[Stored entries]
▼
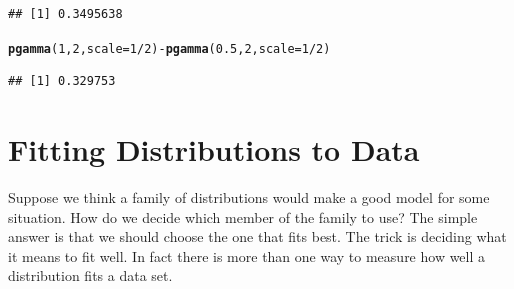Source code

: \documentclass[twoside]{book}\usepackage[]{graphicx}\usepackage[]{xcolor}
\makeatletter
\newcommand{\hlnum}[1]{\textcolor[rgb]{0.686,0.059,0.569}{#1}}%
\newcommand{\hlopt}[1]{\textcolor[rgb]{0,0,0}{#1}}%
\newcommand{\hlstd}[1]{\textcolor[rgb]{0.345,0.345,0.345}{#1}}%
\newcommand{\hlkwc}[1]{\textcolor[rgb]{0.333,0.667,0.333}{#1}}%
\newcommand{\hlkwd}[1]{\textcolor[rgb]{0.737,0.353,0.396}{\textbf{#1}}}%
\newenvironment{kframe}{%
 \def\at@end@of@kframe{}%
 \ifinner\ifhmode%
  \def\at@end@of@kframe{\end{minipage}}%
  \begin{minipage}{\columnwidth}%
 \fi\fi%
 \def\FrameCommand##1{\hskip\@totalleftmargin \hskip-\fboxsep
 \colorbox{shadecolor}{##1}\hskip-\fboxsep
     \hskip-\linewidth \hskip-\@totalleftmargin \hskip\columnwidth}%
 \MakeFramed {\advance\hsize-\width
   \@totalleftmargin\z@ \linewidth\hsize
   \@setminipage}}%
 {\par\unskip\endMakeFramed%
 \at@end@of@kframe}
\newenvironment{knitrout}{}{} %
\makeatother
\begin{document}
\begin{solution}
\begin{knitrout}
\begin{kframe}
\begin{verbatim}
## [1] 0.3495638
\end{verbatim}
\begin{alltt}
\hlkwd{pgamma}\hlstd{(}\hlnum{1}\hlstd{,} \hlnum{2}\hlstd{,} \hlkwc{scale} \hlstd{=} \hlnum{1}\hlopt{/}\hlnum{2}\hlstd{)} \hlopt{-} \hlkwd{pgamma}\hlstd{(}\hlnum{0.5}\hlstd{,} \hlnum{2}\hlstd{,} \hlkwc{scale} \hlstd{=} \hlnum{1}\hlopt{/}\hlnum{2}\hlstd{)}
\end{alltt}
\begin{verbatim}
## [1] 0.329753
\end{verbatim}
\end{kframe}
\end{knitrout}
\end{solution}



\section{Fitting Distributions to Data}

Suppose we think a family of distributions would make a good model for some 
situation.  How do we decide which member of the family to use?  The simple answer
is that we should choose the one that fits best.  The trick is deciding what it 
means to fit well.  In fact there is more than one way to measure how well 
a distribution fits a data set.  
\end{document}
▲
• Try it: Retrieve every line above holding the word "hsize".

• Result for this exercise:
 \MakeFramed {\advance\hsize-\width
   \@totalleftmargin\z@ \linewidth\hsize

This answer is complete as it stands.